↓

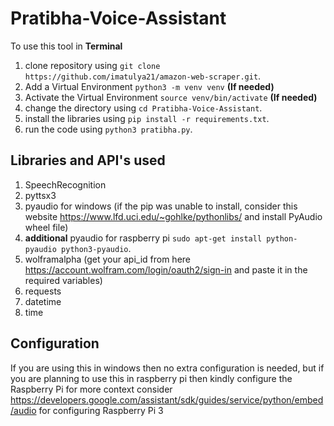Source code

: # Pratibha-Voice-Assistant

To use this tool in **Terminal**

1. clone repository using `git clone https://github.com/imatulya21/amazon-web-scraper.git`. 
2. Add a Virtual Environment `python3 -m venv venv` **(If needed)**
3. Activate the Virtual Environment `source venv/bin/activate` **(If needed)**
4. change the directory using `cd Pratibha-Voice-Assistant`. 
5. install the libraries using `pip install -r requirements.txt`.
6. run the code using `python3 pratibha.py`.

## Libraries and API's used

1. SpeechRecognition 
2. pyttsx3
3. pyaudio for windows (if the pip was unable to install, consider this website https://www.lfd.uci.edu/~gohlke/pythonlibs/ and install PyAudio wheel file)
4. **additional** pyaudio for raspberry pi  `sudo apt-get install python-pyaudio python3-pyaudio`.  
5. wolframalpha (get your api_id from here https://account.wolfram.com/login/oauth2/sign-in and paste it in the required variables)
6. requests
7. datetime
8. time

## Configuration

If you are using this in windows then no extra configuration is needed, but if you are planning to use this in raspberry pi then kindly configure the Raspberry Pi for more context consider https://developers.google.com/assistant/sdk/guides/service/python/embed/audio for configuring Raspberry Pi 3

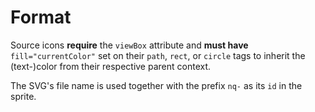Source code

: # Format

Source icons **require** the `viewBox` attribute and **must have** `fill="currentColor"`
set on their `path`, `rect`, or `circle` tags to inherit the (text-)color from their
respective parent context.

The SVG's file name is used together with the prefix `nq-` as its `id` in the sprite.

↑

Set the entries down exactly, but not the pictures.

# [PROBLEM SOLUTION]
Source code

: # Pratibha-Voice-Assistant

To use this tool in **Terminal**

1. clone repository using `git clone https://github.com/imatulya21/amazon-web-scraper.git`. 
2. Add a Virtual Environment `python3 -m venv venv` **(If needed)**
3. Activate the Virtual Environment `source venv/bin/activate` **(If needed)**
4. change the directory using `cd Pratibha-Voice-Assistant`. 
5. install the libraries using `pip install -r requirements.txt`.
6. run the code using `python3 pratibha.py`.

## Libraries and API's used

1. SpeechRecognition 
2. pyttsx3
3. pyaudio for windows (if the pip was unable to install, consider this website https://www.lfd.uci.edu/~gohlke/pythonlibs/ and install PyAudio wheel file)
4. **additional** pyaudio for raspberry pi  `sudo apt-get install python-pyaudio python3-pyaudio`.  
5. wolframalpha (get your api_id from here https://account.wolfram.com/login/oauth2/sign-in and paste it in the required variables)
6. requests
7. datetime
8. time

## Configuration

If you are using this in windows then no extra configuration is needed, but if you are planning to use this in raspberry pi then kindly configure the Raspberry Pi for more context consider https://developers.google.com/assistant/sdk/guides/service/python/embed/audio for configuring Raspberry Pi 3

Source code

: # Format

Source icons **require** the `viewBox` attribute and **must have** `fill="currentColor"`
set on their `path`, `rect`, or `circle` tags to inherit the (text-)color from their
respective parent context.

The SVG's file name is used together with the prefix `nq-` as its `id` in the sprite.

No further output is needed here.